This past weekend, Democratic leaders gathered in Washington, D.C., to elect new leadership for the Democratic National Committee. With the new Trump administration already trampling on the rights of U.S. citizens, purging watchdogs, destroying alliances, rolling back the U.S. government’s commitment to equality and much, much more, the stakes couldn’t be higher. And after the party lost the White House and the Senate and failed to retake the House, surely change was in the air? No. The DNC’s members elevated the committee’s vice chair to chair and kept much of the senior leadership intact.
As Trump is upending every democratic norm in existence, the Democratic Party is doubling down on status quo and seniority — to the detriment of both the party and the country.
The insistence on continuity is baffling given that the party’s reputation is in tatters.
In the Senate, Democratic leadership hasn’t changed in almost a decade. That leadership’s response to the first two weeks of the Trump administration has been sclerotic at best: We had Minority Whip Dick Durbin issue a joint memo with Republican Chuck Grassley that no one will read, Majority Leader Chuck Schumer talking about how people are “aroused” by the administration’s funding freeze (leading to this funny rebuke from Seth Meyers) and Sen. Amy Klobuchar, the third-ranking Democrat, bragging about her Inauguration Day limo ride with Trump. The New York Times reported that in a phone call last week, Democratic governors ranging from Minnesota’s Tim Walz to Kansas’ Laura Kelly to Kentucky’s Andy Beshear begged Schumer and Senate Democrats to push back more forcefully against the new administration.
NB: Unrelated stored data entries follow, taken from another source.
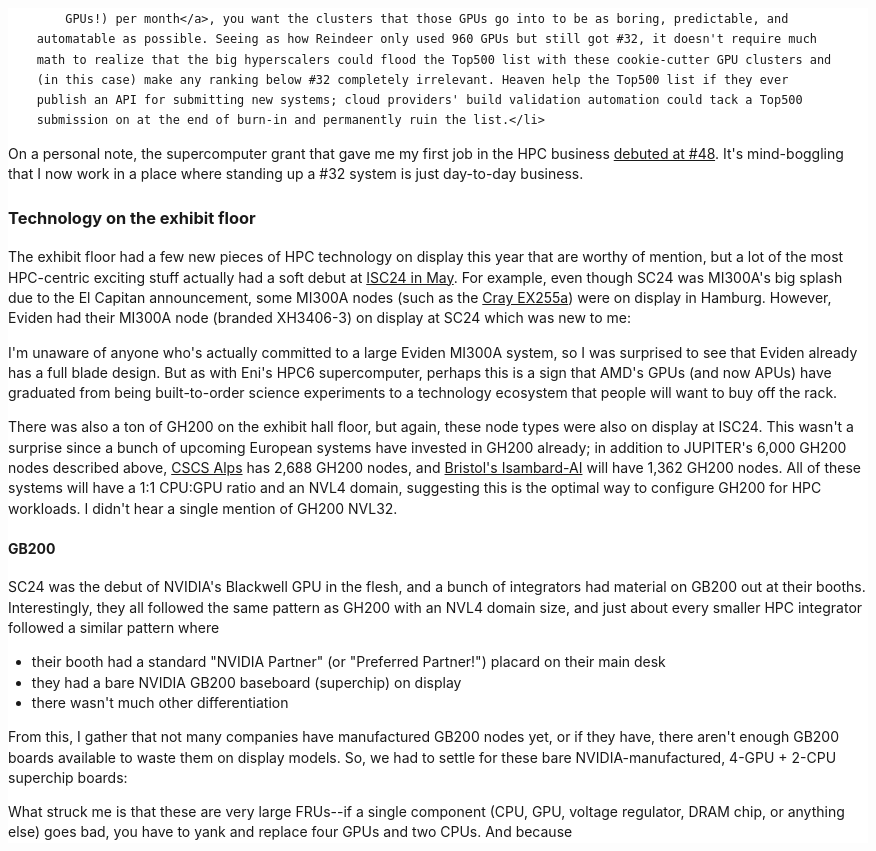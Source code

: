             GPUs!) per month</a>, you want the clusters that those GPUs go into to be as boring, predictable, and
        automatable as possible. Seeing as how Reindeer only used 960 GPUs but still got #32, it doesn't require much
        math to realize that the big hyperscalers could flood the Top500 list with these cookie-cutter GPU clusters and
        (in this case) make any ranking below #32 completely irrelevant. Heaven help the Top500 list if they ever
        publish an API for submitting new systems; cloud providers' build validation automation could tack a Top500
        submission on at the end of burn-in and permanently ruin the list.</li>
</ul>
<div>On a personal note, the supercomputer grant that gave me my first job in the HPC business <a href="https://www.top500.org/system/177455/">debuted at #48</a>. It's mind-boggling that I now work in a place
    where standing up a #32 system is just day-to-day business.</div>
<p></p>
<h3 id="tech-expo">Technology on the exhibit floor</h3>
<p>The exhibit floor had a few new pieces of HPC technology on display this year that are
    worthy of mention, but a lot of the most HPC-centric exciting stuff actually had a soft debut at <a href="https://blog.glennklockwood.com/2024/05/isc24-recap.html">ISC24 in May</a>. For example, even though SC24 was MI300A's big splash due to
    the El Capitan announcement, some MI300A nodes (such as the <a href="https://glennklockwood.com/garden/nodes/cray-ex255a">Cray EX255a</a>) were on display in Hamburg. However,
    Eviden had their MI300A node (branded XH3406-3) on display at SC24 which was new to me:</p>
<div class="separator" style="clear: both; text-align: center;"><figure></figure></div>
<p></p>
<p>I'm unaware of anyone who's actually committed to a large Eviden MI300A system, so I was
    surprised to see that Eviden already has a full blade design. But as with Eni's HPC6 supercomputer, perhaps this is
    a sign that AMD's GPUs (and now APUs) have graduated from being built-to-order science experiments to a technology
    ecosystem that people will want to buy off the rack.</p>
<p>There was also a ton of GH200 on the exhibit hall floor, but again, these node types were
    also on display at ISC24. This wasn't a surprise since a bunch of upcoming European systems have invested in GH200
    already; in addition to JUPITER's 6,000 GH200 nodes described above, <a href="https://www.cscs.ch/computers/alps">CSCS Alps</a> has 2,688 GH200 nodes, and <a href="https://glennklockwood.com/garden/systems/isambard-ai">Bristol's Isambard-AI</a> will have 1,362 GH200
    nodes. All of these systems will have a 1:1 CPU:GPU ratio and an NVL4 domain, suggesting this is the optimal way to
    configure GH200 for HPC workloads. I didn't hear a single mention of GH200 NVL32.</p>
<h4 id="tech-expo-gb200">GB200</h4>
<p>SC24 was the debut of NVIDIA's Blackwell GPU in the flesh, and a bunch of integrators had
    material on GB200 out at their booths. Interestingly, they all followed the same pattern as GH200 with an NVL4
    domain size, and just about every smaller HPC integrator followed a similar pattern where</p>
<p></p>
<ul>
<li>their booth had a standard "NVIDIA Partner" (or "Preferred Partner!") placard on their main desk</li>
<li>they had a bare NVIDIA GB200 baseboard (superchip) on display</li>
<li>there wasn't much other differentiation</li>
</ul>
<p>From this, I gather that not many companies have manufactured GB200 nodes yet, or if they
    have, there aren't enough GB200 boards available to waste them on display models. So, we had to settle for these
    bare NVIDIA-manufactured, 4-GPU + 2-CPU superchip boards:</p>
<div class="separator" style="clear: both; text-align: center;"><figure></figure></div>
<p></p>
<p>What struck me is that these are very large FRUs--if a single component (CPU, GPU, voltage
    regulator, DRAM chip, or anything else) goes bad, you have to yank and replace four GPUs and two CPUs. And because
In the House, things are slightly better: The top three Democratic leadership positions changed hands at the start of the last Congress (and unlike their Senate counterparts, House Democrats did gain seats this cycle). But in December, House Democrats, partly at the urging of the 84-year-old former House Speaker Nancy Pelosi, voted against Rep. Alexandria Ocasio-Cortez’s bid to be the top Democrat on the crucial Oversight Committee. The Democratic caucus cast her aside in favor of Rep. Gerry Connolly, a 74-year-old who had just been diagnosed with cancer.
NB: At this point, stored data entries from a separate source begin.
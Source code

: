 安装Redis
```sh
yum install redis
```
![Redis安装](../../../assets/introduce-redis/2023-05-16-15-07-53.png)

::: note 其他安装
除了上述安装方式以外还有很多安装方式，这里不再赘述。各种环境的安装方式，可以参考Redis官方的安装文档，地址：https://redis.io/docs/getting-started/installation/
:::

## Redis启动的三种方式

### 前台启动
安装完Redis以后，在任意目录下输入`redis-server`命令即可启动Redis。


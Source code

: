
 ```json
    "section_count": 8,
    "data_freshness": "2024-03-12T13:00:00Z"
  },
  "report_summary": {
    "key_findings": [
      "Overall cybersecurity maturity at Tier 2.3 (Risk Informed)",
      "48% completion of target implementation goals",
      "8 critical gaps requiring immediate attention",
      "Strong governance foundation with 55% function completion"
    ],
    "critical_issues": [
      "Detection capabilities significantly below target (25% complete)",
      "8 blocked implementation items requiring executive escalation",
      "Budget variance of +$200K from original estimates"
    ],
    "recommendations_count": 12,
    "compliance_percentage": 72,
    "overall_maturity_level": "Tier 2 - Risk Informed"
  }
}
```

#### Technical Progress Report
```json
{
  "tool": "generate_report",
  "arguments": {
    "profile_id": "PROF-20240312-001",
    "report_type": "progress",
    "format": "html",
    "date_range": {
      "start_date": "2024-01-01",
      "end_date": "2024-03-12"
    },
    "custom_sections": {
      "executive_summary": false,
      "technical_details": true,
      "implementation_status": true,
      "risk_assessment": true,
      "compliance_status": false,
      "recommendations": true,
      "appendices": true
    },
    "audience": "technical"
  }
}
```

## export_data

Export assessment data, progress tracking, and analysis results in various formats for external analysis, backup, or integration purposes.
The insistence on continuity is baffling given that the party’s reputation is in tatters. A recent New York Times/Ipsos poll found many see the Democratic Party’s priorities as out of touch with their own. In a Quinnipiac University poll last month, 57% of respondents had unfavorable views of the Democratic Party — the worst since Quinnipiac began asking this question in 2008. In addition, young voters moved sharply right in the last four years. Persisting in gerontocracy won’t win back voters who have almost 50 years before retirement.